(Collected data)
+++++

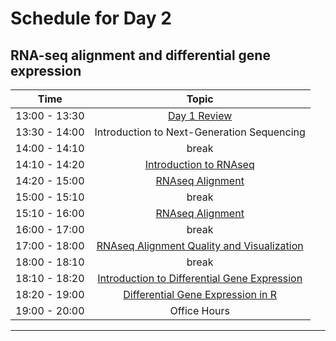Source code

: # Schedule for Day 2

## RNA-seq alignment and differential gene expression

| Time            |   Topic  |
|:------------------------:|:----------:|
| 13:00 - 13:30 | [Day 1 Review](lessons/Day1_review.md) |
| 13:30 - 14:00 | Introduction to Next-Generation Sequencing |
| 14:00 - 14:10 | break |
| 14:10 - 14:20 | [Introduction to RNAseq](lessons/RNAseq_alignment.pdf) |
| 14:20 - 15:00 | [RNAseq Alignment](lessons/01_RNAseq_alignment.md) |
| 15:00 - 15:10 | break |
| 15:10 - 16:00 | [RNAseq Alignment](lessons/01_RNAseq_alignment.md) |
| 16:00 - 17:00 | break |
| 17:00 - 18:00 | [RNAseq Alignment Quality and Visualization](lessons/02_alignment_quality.md) |
| 18:00 - 18:10 | break |
| 18:10 - 18:20 | [Introduction to Differential Gene Expression](RNAseq_DGE.pdf) |
| 18:20 - 19:00 | [Differential Gene Expression in R](03_DGE.md) |
| 19:00 - 20:00 | Office Hours |

---
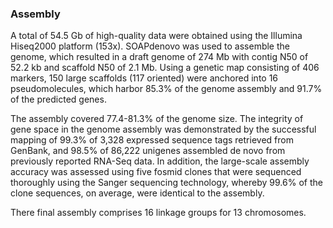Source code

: ### Assembly

A total of 54.5 Gb of high-quality data were obtained using the Illumina Hiseq2000 platform (153x).
SOAPdenovo was used to assemble the genome, which resulted in a draft genome of 274 Mb with contig 
N50 of 52.2 kb and scaffold N50 of 2.1 Mb. Using a genetic map consisting of 406 markers, 
150 large scaffolds (117 oriented) were anchored into 16 pseudomolecules, which harbor 85.3% of the 
genome assembly and 91.7% of the predicted genes.  

The assembly covered 77.4-81.3% of the genome size. The integrity of gene space in the genome assembly 
was demonstrated by the successful mapping of 99.3% of 3,328 expressed sequence tags retrieved from GenBank, 
and 98.5% of 86,222 unigenes assembled de novo from previously reported RNA-Seq data. In addition, 
the large-scale assembly accuracy was assessed using five fosmid clones that were sequenced thoroughly using 
the Sanger sequencing technology, whereby 99.6% of the clone sequences, on average, were identical to the assembly.

There final assembly comprises 16 linkage groups for 13 chromosomes.
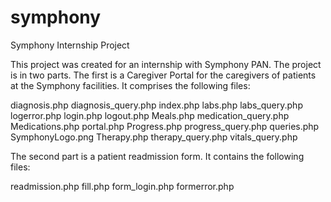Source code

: # symphony
Symphony Internship Project

This project was created for an internship with Symphony PAN. The project is in two parts. The first is
a Caregiver Portal for the caregivers of patients at the Symphony facilities. It comprises the following
files:

diagnosis.php
diagnosis_query.php
index.php
labs.php
labs_query.php
logerror.php
login.php
logout.php
Meals.php
medication_query.php
Medications.php
portal.php
Progress.php
progress_query.php
queries.php
SymphonyLogo.png
Therapy.php
therapy_query.php
vitals_query.php

The second part is a patient readmission form. It contains the following files:

readmission.php
fill.php
form_login.php
formerror.php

+++++

- **PROBLEM**
The range runs from the line above containing "SOAPdenovo was used" to the line containing "150 large scaffolds", inclusive. Restate those lines word for word and no others.

- **SOLUTION**
SOAPdenovo was used to assemble the genome, which resulted in a draft genome of 274 Mb with contig 
N50 of 52.2 kb and scaffold N50 of 2.1 Mb. Using a genetic map consisting of 406 markers, 
150 large scaffolds (117 oriented) were anchored into 16 pseudomolecules, which harbor 85.3% of the 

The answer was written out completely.